In The Mansion episode Many of the remaining contestants were stunned that Phil was sent home as many of them, especially the guys, believed that Zayra should have been sent home. The eleven remaining contestants met with Jason Newsted. He walked the contestants through the art of stage performances, stating Supernova was aware that they could all sing, but wanted to know if they could actually lead the band. Song selection this week was done in a different way, with Lukas bringing all the songs outside and laying them on the table. The contestants liked the idea of not being confined and having the long march to the room where the songs are posted. Patrice received the most stress from this when she chose the song "Higher Ground", knowing that Tommy Lee would be playing on the drums.

Performance Episode The 11 remaining contestants performed their cover songs. Patrice's worries were gone when she was highly praised for the performance of "Higher Ground". Other highly praised performances by the judges were by Dilana, Magni, Ryan, Storm, Dana, Toby and Josh. Zayra received a middle level of praise after the band took more time than usual to collect their thoughts on her performance. The only two contestants to receive negative comments were Jill  for over singing "Don't You Forget About Me" and Lukas for forgetting much of the lyrics to "Celebrity Skin".

Elimination Episode At the beginning of the show, Supernova asked the eleven remaining contestants if they deserved the encore. Only four of the rockers raised their hands, among them Zayra, Storm, Patrice, and a hesitant Ryan. Supernova commented that at this point in the game everyone should have raised their hands for the encore. Supernova noted that it was close in the competition this week with some solid performances, one of them edging the rest out slightly. This night the encore would belong to Ryan, who reprised his performance of the REM classic "Losing My Religion" on piano. The three rockers that were in the bottom three were Jill, Dana and Patrice. Toby and Zayra were also in the bottom three at some point during the voting period. Dave noted surprise that Toby was standing up and that Lukas wasn't standing up for his performance. Jill was the first to sing for her survival in a performance that not only saved her from elimination, but garnered her a standing ovation with her version of Heart's "Alone". Supernova also commented to Patrice that it really is saying something to them if she was in the bottom three even with Tommy playing drums behind her. Before Dana was sent to the bottom three brooke asked who missed their house band rehearsals and it turned out to be Toby and Dana. It turns out that Dana missed the rehearsal because she was at a spa. After Supernova deliberated, Dana was sent home, with the band claiming that she was too young and had a long way to go

Week six 

In The Mansion episode As the ten finalists celebrated their survival in the competition, Gilby arrived on his motorcycle and presented them with new electric guitars from Gibson. Each of the contestants was instructed to write lyrics and perform to one of Supernova's new tracks. All the contestants left Supernova impressed with their presentations. The next day Dilana presented the songs to the other contestants in the dining room. She immediately picked up the song with the opportunity to perform with Gilby Clarke. She asked if anyone else wanted to go for it, however the rockers did not jump at this occasion to shine.

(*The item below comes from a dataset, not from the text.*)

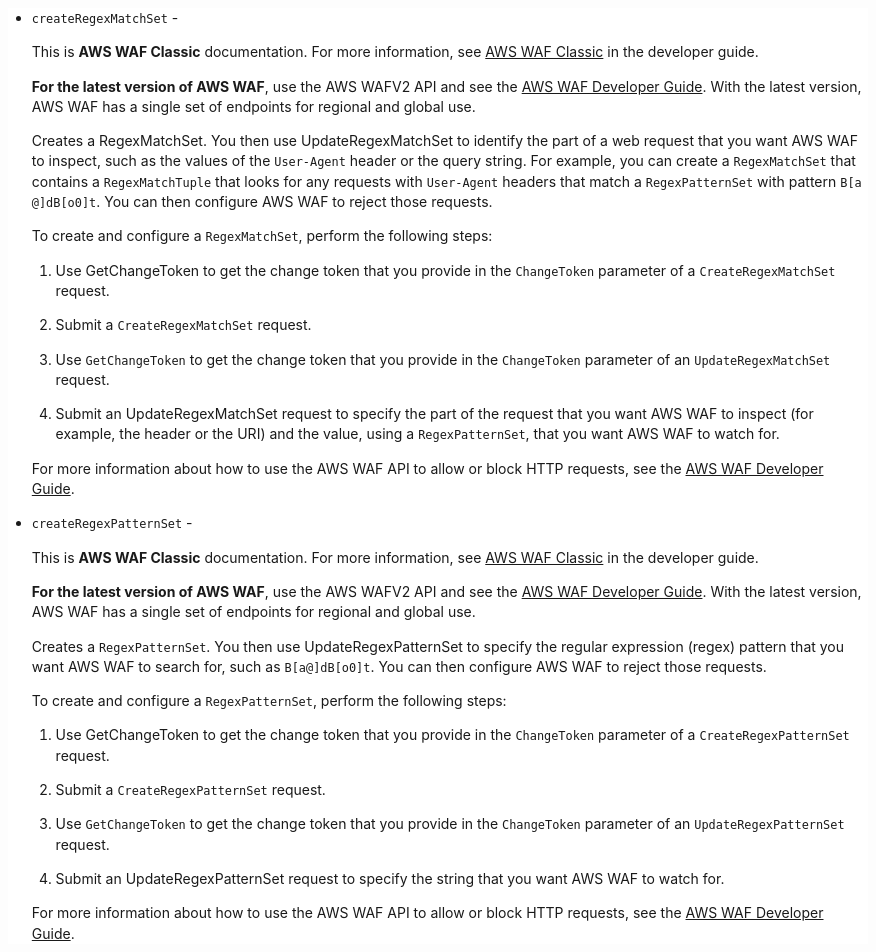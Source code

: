 * `createRegexMatchSet` - <note> <p>This is <b>AWS WAF Classic</b> documentation. For more information, see <a href="https://docs.aws.amazon.com/waf/latest/developerguide/classic-waf-chapter.html">AWS WAF Classic</a> in the developer guide.</p> <p> <b>For the latest version of AWS WAF</b>, use the AWS WAFV2 API and see the <a href="https://docs.aws.amazon.com/waf/latest/developerguide/waf-chapter.html">AWS WAF Developer Guide</a>. With the latest version, AWS WAF has a single set of endpoints for regional and global use. </p> </note> <p>Creates a <a>RegexMatchSet</a>. You then use <a>UpdateRegexMatchSet</a> to identify the part of a web request that you want AWS WAF to inspect, such as the values of the <code>User-Agent</code> header or the query string. For example, you can create a <code>RegexMatchSet</code> that contains a <code>RegexMatchTuple</code> that looks for any requests with <code>User-Agent</code> headers that match a <code>RegexPatternSet</code> with pattern <code>B[a@]dB[o0]t</code>. You can then configure AWS WAF to reject those requests.</p> <p>To create and configure a <code>RegexMatchSet</code>, perform the following steps:</p> <ol> <li> <p>Use <a>GetChangeToken</a> to get the change token that you provide in the <code>ChangeToken</code> parameter of a <code>CreateRegexMatchSet</code> request.</p> </li> <li> <p>Submit a <code>CreateRegexMatchSet</code> request.</p> </li> <li> <p>Use <code>GetChangeToken</code> to get the change token that you provide in the <code>ChangeToken</code> parameter of an <code>UpdateRegexMatchSet</code> request.</p> </li> <li> <p>Submit an <a>UpdateRegexMatchSet</a> request to specify the part of the request that you want AWS WAF to inspect (for example, the header or the URI) and the value, using a <code>RegexPatternSet</code>, that you want AWS WAF to watch for.</p> </li> </ol> <p>For more information about how to use the AWS WAF API to allow or block HTTP requests, see the <a href="https://docs.aws.amazon.com/waf/latest/developerguide/">AWS WAF Developer Guide</a>.</p>
* `createRegexPatternSet` - <note> <p>This is <b>AWS WAF Classic</b> documentation. For more information, see <a href="https://docs.aws.amazon.com/waf/latest/developerguide/classic-waf-chapter.html">AWS WAF Classic</a> in the developer guide.</p> <p> <b>For the latest version of AWS WAF</b>, use the AWS WAFV2 API and see the <a href="https://docs.aws.amazon.com/waf/latest/developerguide/waf-chapter.html">AWS WAF Developer Guide</a>. With the latest version, AWS WAF has a single set of endpoints for regional and global use. </p> </note> <p>Creates a <code>RegexPatternSet</code>. You then use <a>UpdateRegexPatternSet</a> to specify the regular expression (regex) pattern that you want AWS WAF to search for, such as <code>B[a@]dB[o0]t</code>. You can then configure AWS WAF to reject those requests.</p> <p>To create and configure a <code>RegexPatternSet</code>, perform the following steps:</p> <ol> <li> <p>Use <a>GetChangeToken</a> to get the change token that you provide in the <code>ChangeToken</code> parameter of a <code>CreateRegexPatternSet</code> request.</p> </li> <li> <p>Submit a <code>CreateRegexPatternSet</code> request.</p> </li> <li> <p>Use <code>GetChangeToken</code> to get the change token that you provide in the <code>ChangeToken</code> parameter of an <code>UpdateRegexPatternSet</code> request.</p> </li> <li> <p>Submit an <a>UpdateRegexPatternSet</a> request to specify the string that you want AWS WAF to watch for.</p> </li> </ol> <p>For more information about how to use the AWS WAF API to allow or block HTTP requests, see the <a href="https://docs.aws.amazon.com/waf/latest/developerguide/">AWS WAF Developer Guide</a>.</p>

Performance Episode Dilana and Gilby started the show on this night. After their performance, Dave Navarro commented on the fact that no one fought for the chance to perform with Gilby. He went on to proclaim that if it had been up to him, Dilana would have won there and then. Dilana's performance was followed by a stream of great performances by everyone else, such as Magni singing to his family who was flown in for the show, per Supernova's promise. Another noteworthy performance was Zayra performing in a gold unitard and top hat. Magni was again onstage playing guitar for her song selection. This included ending the show with the long anticipated opening up of Lukas' throat, to Jason's delight.

Elimination Episode starting the episode, Supernova announced that all the performances from the night before were outstanding, so instead of just one encore, there would be two. Winning the first encore by a nose, Lukas performed, with his newfound voice, Radiohead's "Creep". The second encore of the night went to Magni, with "The Dolphin's Cry" by Live. Supernova surprised the rockers, announcing the remaining rockers at the end of the show would be going to Las Vegas to see the stage the winner will perform on with Supernova for their New Year's Eve show at the Hard Rock Hotel and Casino. Following the show's format, Brooke announced the rockers who landed in the bottom three at some point during the voting. Those rockers were Jill, Josh, Zayra, Ryan, and Patrice. Dave commented that he was not surprised to see the familiar faces standing as the results were read. Zayra was immediately safe.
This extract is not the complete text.